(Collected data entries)
══════════

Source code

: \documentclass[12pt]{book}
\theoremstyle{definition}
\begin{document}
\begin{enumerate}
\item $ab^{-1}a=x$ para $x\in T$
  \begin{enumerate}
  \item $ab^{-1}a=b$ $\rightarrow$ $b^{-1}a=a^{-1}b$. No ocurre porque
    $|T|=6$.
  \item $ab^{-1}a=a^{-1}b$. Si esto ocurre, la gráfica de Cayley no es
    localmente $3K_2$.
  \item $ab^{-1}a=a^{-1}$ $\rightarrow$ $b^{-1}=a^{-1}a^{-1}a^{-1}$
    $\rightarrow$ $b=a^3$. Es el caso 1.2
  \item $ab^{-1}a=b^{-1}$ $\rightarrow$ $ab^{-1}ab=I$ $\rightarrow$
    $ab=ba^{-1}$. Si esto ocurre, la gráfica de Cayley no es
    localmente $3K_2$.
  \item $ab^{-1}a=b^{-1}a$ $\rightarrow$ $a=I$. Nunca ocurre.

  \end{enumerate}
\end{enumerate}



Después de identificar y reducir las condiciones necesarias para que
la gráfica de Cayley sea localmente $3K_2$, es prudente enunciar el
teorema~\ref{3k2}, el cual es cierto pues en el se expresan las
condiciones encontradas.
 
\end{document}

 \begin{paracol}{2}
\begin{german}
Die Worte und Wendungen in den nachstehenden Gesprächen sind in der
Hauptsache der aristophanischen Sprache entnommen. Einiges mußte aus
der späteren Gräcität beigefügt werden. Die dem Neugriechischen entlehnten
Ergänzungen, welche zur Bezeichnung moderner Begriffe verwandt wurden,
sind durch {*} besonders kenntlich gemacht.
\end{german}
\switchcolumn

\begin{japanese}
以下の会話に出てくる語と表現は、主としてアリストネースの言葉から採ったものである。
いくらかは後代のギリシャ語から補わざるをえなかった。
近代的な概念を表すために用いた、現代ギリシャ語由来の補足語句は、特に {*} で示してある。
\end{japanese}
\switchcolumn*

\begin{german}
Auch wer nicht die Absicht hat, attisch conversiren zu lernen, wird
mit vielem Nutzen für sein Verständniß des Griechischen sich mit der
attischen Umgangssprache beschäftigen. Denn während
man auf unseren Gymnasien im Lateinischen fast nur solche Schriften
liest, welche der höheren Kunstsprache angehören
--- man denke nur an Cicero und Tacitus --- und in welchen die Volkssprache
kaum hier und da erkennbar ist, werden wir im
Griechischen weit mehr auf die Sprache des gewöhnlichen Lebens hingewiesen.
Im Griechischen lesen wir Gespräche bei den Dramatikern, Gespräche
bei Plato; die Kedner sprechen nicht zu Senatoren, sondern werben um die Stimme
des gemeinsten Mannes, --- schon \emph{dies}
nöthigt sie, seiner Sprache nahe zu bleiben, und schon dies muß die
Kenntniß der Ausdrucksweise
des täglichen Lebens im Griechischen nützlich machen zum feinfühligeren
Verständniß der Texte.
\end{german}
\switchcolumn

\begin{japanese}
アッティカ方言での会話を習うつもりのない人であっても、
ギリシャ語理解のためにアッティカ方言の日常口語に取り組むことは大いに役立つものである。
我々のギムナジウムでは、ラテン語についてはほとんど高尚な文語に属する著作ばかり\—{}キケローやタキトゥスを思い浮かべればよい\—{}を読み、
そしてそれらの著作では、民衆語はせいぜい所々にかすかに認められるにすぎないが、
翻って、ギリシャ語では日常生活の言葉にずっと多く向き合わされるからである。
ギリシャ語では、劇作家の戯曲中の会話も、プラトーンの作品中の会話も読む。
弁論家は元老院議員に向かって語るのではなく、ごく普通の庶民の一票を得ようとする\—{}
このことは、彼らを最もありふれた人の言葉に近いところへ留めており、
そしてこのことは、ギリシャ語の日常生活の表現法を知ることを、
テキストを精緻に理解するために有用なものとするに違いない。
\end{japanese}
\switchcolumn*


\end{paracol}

══════════

Your reply must be a faithful copy of each entry above.

▸ **RESPONSE**:
Source code

: \documentclass[12pt]{book}
\theoremstyle{definition}
\begin{document}
\begin{enumerate}
\item $ab^{-1}a=x$ para $x\in T$
  \begin{enumerate}
  \item $ab^{-1}a=b$ $\rightarrow$ $b^{-1}a=a^{-1}b$. No ocurre porque
    $|T|=6$.
  \item $ab^{-1}a=a^{-1}b$. Si esto ocurre, la gráfica de Cayley no es
    localmente $3K_2$.
  \item $ab^{-1}a=a^{-1}$ $\rightarrow$ $b^{-1}=a^{-1}a^{-1}a^{-1}$
    $\rightarrow$ $b=a^3$. Es el caso 1.2
  \item $ab^{-1}a=b^{-1}$ $\rightarrow$ $ab^{-1}ab=I$ $\rightarrow$
    $ab=ba^{-1}$. Si esto ocurre, la gráfica de Cayley no es
    localmente $3K_2$.
  \item $ab^{-1}a=b^{-1}a$ $\rightarrow$ $a=I$. Nunca ocurre.

  \end{enumerate}
\end{enumerate}



Después de identificar y reducir las condiciones necesarias para que
la gráfica de Cayley sea localmente $3K_2$, es prudente enunciar el
teorema~\ref{3k2}, el cual es cierto pues en el se expresan las
condiciones encontradas.
 
\end{document}

 \begin{paracol}{2}
\begin{german}
Die Worte und Wendungen in den nachstehenden Gesprächen sind in der
Hauptsache der aristophanischen Sprache entnommen. Einiges mußte aus
der späteren Gräcität beigefügt werden. Die dem Neugriechischen entlehnten
Ergänzungen, welche zur Bezeichnung moderner Begriffe verwandt wurden,
sind durch {*} besonders kenntlich gemacht.
\end{german}
\switchcolumn

\begin{japanese}
以下の会話に出てくる語と表現は、主としてアリストネースの言葉から採ったものである。
いくらかは後代のギリシャ語から補わざるをえなかった。
近代的な概念を表すために用いた、現代ギリシャ語由来の補足語句は、特に {*} で示してある。
\end{japanese}
\switchcolumn*

\begin{german}
Auch wer nicht die Absicht hat, attisch conversiren zu lernen, wird
mit vielem Nutzen für sein Verständniß des Griechischen sich mit der
attischen Umgangssprache beschäftigen. Denn während
man auf unseren Gymnasien im Lateinischen fast nur solche Schriften
liest, welche der höheren Kunstsprache angehören
--- man denke nur an Cicero und Tacitus --- und in welchen die Volkssprache
kaum hier und da erkennbar ist, werden wir im
Griechischen weit mehr auf die Sprache des gewöhnlichen Lebens hingewiesen.
Im Griechischen lesen wir Gespräche bei den Dramatikern, Gespräche
bei Plato; die Kedner sprechen nicht zu Senatoren, sondern werben um die Stimme
des gemeinsten Mannes, --- schon \emph{dies}
nöthigt sie, seiner Sprache nahe zu bleiben, und schon dies muß die
Kenntniß der Ausdrucksweise
des täglichen Lebens im Griechischen nützlich machen zum feinfühligeren
Verständniß der Texte.
\end{german}
\switchcolumn

\begin{japanese}
アッティカ方言での会話を習うつもりのない人であっても、
ギリシャ語理解のためにアッティカ方言の日常口語に取り組むことは大いに役立つものである。
我々のギムナジウムでは、ラテン語についてはほとんど高尚な文語に属する著作ばかり\—{}キケローやタキトゥスを思い浮かべればよい\—{}を読み、
そしてそれらの著作では、民衆語はせいぜい所々にかすかに認められるにすぎないが、
翻って、ギリシャ語では日常生活の言葉にずっと多く向き合わされるからである。
ギリシャ語では、劇作家の戯曲中の会話も、プラトーンの作品中の会話も読む。
弁論家は元老院議員に向かって語るのではなく、ごく普通の庶民の一票を得ようとする\—{}
このことは、彼らを最もありふれた人の言葉に近いところへ留めており、
そしてこのことは、ギリシャ語の日常生活の表現法を知ることを、
テキストを精緻に理解するために有用なものとするに違いない。
\end{japanese}
\switchcolumn*


\end{paracol}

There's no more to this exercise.